The seven-day gap between Maryland’s blowout loss to No. 16 UCLA Wednesday and the Saint Peter’s matchup on Dec. 22 will be the Terps’ longest break this season. Willard’s squad hasn’t had more than four days between games since its season-opener against Niagara on Nov. 7.
Maryland’s undefeated run ended during a 13-day stretch when it beat now-No. 18 Illinois, but fell to now-No. 22 Wisconsin, now-No. 6 Tennessee and No. 16 UCLA.
Those three straight losses came from a step back on the offensive end, when the Terps put up consecutive season lows in points scored against the Badgers and the Volunteers — notching 59 points and 53 points, respectively. Willard’s squad only put up 60 points on the Bruins after it averaged more than 80 points per game in its first eight wins of the season.
After the Bruins’ beat down of the Terps Wednesday, UCLA coach Mick Cronin said he “saw a team out there on an emotional gas tank that was almost empty” because of Maryland’s recent schedule.
Donta Scott hopes the team uses the break ahead of the Saint Peter’s game to rekindle its early success and practice regularly, something the Terps have struggled to do with games in quick succession.
Willard also said the players would get about four days off to recover from a run of games Maryland fans likely won’t see at this point in the year with the new coach at the helm moving forward.
The Terps’ tough stretch began with the start of Big Ten play on Dec. 2, much earlier than Willard usually began Big East play as Seton Hall’s coach. Willard said he’ll have to adjust to those early conference games in the schedule in the future and wouldn’t have had the Tennessee game if it hadn’t already been under contract when he joined the Terps.
“I would never have this game after the stretch we just went through,” Willard said before the game against the Volunteers. “Especially going back on the road, I think we’ve been on the road a lot and we haven’t been at home enough practicing.”
“I can promise you this. I’ll never go through a stretch like this again in the nonconference [schedule].”

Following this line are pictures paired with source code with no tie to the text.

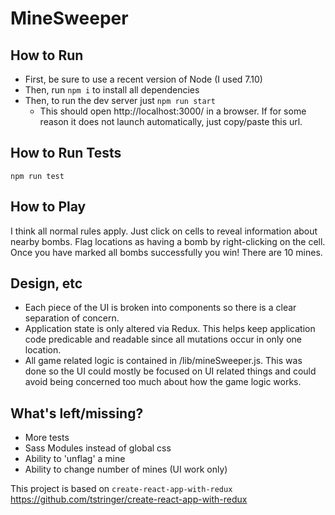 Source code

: # MineSweeper

## How to Run
* First, be sure to use a recent version of Node (I used 7.10)
* Then, run `npm i` to install all dependencies
* Then, to run the dev server just `npm run start`
    * This should open http://localhost:3000/ in a browser. If for some reason it does not launch automatically, just copy/paste this url.

## How to Run Tests
`npm run test`


## How to Play
I think all normal rules apply.  Just click on cells to reveal information about nearby bombs.  Flag locations as having a bomb by right-clicking on the cell.  Once you have marked all bombs successfully you win!  There are 10 mines.

## Design, etc
* Each piece of the UI is broken into components so there is a clear separation of concern.
* Application state is only altered via Redux.  This helps keep application code predicable and readable since all mutations occur in only one location.
* All game related logic is contained in /lib/mineSweeper.js.  This was done so the UI could mostly be focused on UI related things and could avoid being concerned too much about how the game logic works.

## What's left/missing?
* More tests
* Sass Modules instead of global css
* Ability to 'unflag' a mine
* Ability to change number of mines (UI work only)

This project is based on `create-react-app-with-redux`
https://github.com/tstringer/create-react-app-with-redux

While Willard doesn’t want to shy away from neutral site games against marquee opponents — he said Maryland will probably take an opportunity to play at Madison Square Garden next season — he will likely try to rework the Terps’ schedule around their early December Big Ten matchups.
Despite the team’s tough run of games and poor performances in the last three losses, Willard said he’s still proud of where the team is at with an 8-3 record in his first year in charge. He also believes that seeing a challenging run of games like the Illinois, Wisconsin, Tennessee and UCLA stretch could prepare the Terps for conference play.
“The good thing is that this is going to be what the Big Ten play is like, so they’re actually getting a really good taste of what league play is gonna be like: five brutal games in a row,” he said.